Sen. Bobby Hanig and Rep. Keith Kidwell, coastal lawmakers and fierce opponents of the ban, told WRAL that House Bill 442 would not advance this session. Rep. Pricey Harrison, D-Guilford, an opponent of the measure, also told WRAL that it wouldn't move forward.

Hanig, a former House member, said the House Republicans voted unanimously not to move the bill forward.

"It's great for the people of North Carolina and everyone that came here and fought against this egregious bill," Hanig said.

Hundreds of protesters showed up Tuesday to express their anger over the proposed ban. Dozens stuck around Wednesday. Hanig estimated that there were 800 people Tuesday and another 300 on Wednesday.

"We've heard their voices," Kidwell said.

A former Republican nominee for state auditor, who received more than 49% of the vote in 2020, was arrested and charged with threatening to kill a state senator over the shrimp ban.

The ban passed the Senate 41-4 last week. The chamber also passed a three-year bailout plan for impacted shrimpers.

Senate leader Phil Berger, R-Rockingham, said the measure passed by the Senate is a good bill. Proponents of the trawling ban say it's needed to help other fish species, protect the water and aid the state's recreational fishing industry.

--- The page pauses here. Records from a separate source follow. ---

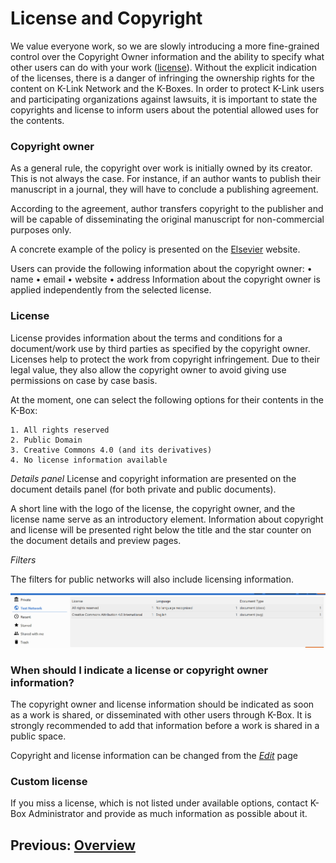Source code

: # License and Copyright

We value everyone work, so we are slowly introducing a more fine-grained control over the Copyright Owner information and the ability to specify what other users can do with your work ([license](#license)).
Without the explicit indication of the licenses, there is a danger of infringing the ownership rights for the content on K-Link Network and the K-Boxes. In order to protect K-Link users and participating organizations against lawsuits, it is important to state the copyrights and license to inform users about the potential allowed uses for the contents. 

### Copyright owner

As a general rule, the copyright over work is initially owned by its creator. This is not always the case. For instance, if an author wants to publish their manuscript in a journal, they will have to conclude a publishing agreement. 

According to the agreement, author transfers copyright to the publisher and will be capable of disseminating the original manuscript for non-commercial purposes only.

A concrete example of the policy is presented on the [Elsevier](https://www.elsevier.com/about/our-business/policies/copyright) website.

Users can provide the following information about the copyright owner:
    • name
    • email
    • website
    • address
Information about the copyright owner is applied independently from the selected license. 

### <a id="license"></a>License

License provides information about the terms and conditions for a document/work use by third parties as specified by the copyright owner. Licenses help to protect the work from copyright infringement. Due to their legal value, they also allow the copyright owner to avoid giving use permissions on case by case basis.

At the moment, one can select the following options for their contents in the K-Box:

    1. All rights reserved
    2. Public Domain
    3. Creative Commons 4.0 (and its derivatives)
    4. No license information available

_Details panel_
License and copyright information are presented on the document details panel (for both private and public documents).

A short line with the logo of the license, the copyright owner, and the license name serve as an introductory element.
Information about copyright and license will be presented right below the title and the star counter on the document details and preview pages. 

_Filters_

The filters for public networks will also include licensing information.

![Filters](./img/license-filters.PNG)

### When should I indicate a license or copyright owner information?

The copyright owner and license information should be indicated as soon as a work is shared, or disseminated with other users through K-Box. It is strongly recommended to add that information before a work is shared in a public space.

Copyright and license information can be changed from the [_Edit_](https://git.klink.asia/main/k-box/blob/Update-Help-Project-section/docs/user/documents/upload-edit.md#edit) page

### Custom license

If you miss a license, which is not listed under available options, contact K-Box Administrator and provide as much information as possible about it.

## Previous: [Overview](./work-with-documents.md)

"It's our belief that continuing to allow trawling in the inland waters is detrimental to the state overall, detrimental to our aquatic fish populations," Berger said Wednesday after the House decision. "Again, we're the only state on the East Coast or the Gulf Coast that allows that kind of net fishing in the inland waters and it's time for us to change that."

A study that state lawmakers commissioned in 2022 to conduct an analysis of the status of the state's fisheries and develop policy recommendations will be submitted to the body Monday, said Jeff Warren, the executive director of the NC Collaboratory.

The June 30 date is in the law.

The report doesn't take a regulatory stance on shrimp trawling, Warren said. It does considers 13 species, including their health and the extent of the habitat they require. The species: bay scallop, blue crab, eastern oyster, estuarine striped bass, hard clam, kingfishes, red drum, river herring, sheepshead, shrimp, southern flounder, spotted seatrout and striped mullet.

Bills in the legislature are never truly dead. They can be revived at any time, usually by being put in another piece of legislation. But the House and Senate are in a standoff over the state budget and are expected to leave Raleigh for at least several weeks.

"We'll be vigilant," Kidwell said. "If it comes back and reforms in another bill, we'll call back our shrimpers and fight the fight again."

Said Hanig: "We have won the day and we'll continue to win on this issue. It is something that should have never come before the General Assembly."

The original House Bill 442 would have created a flounder season of at least six weeks for the next four years. North Carolina canceled its flounder season in 2024 due to overfishing in 2023. The Senate revamped the measure to add the trawling ban last week.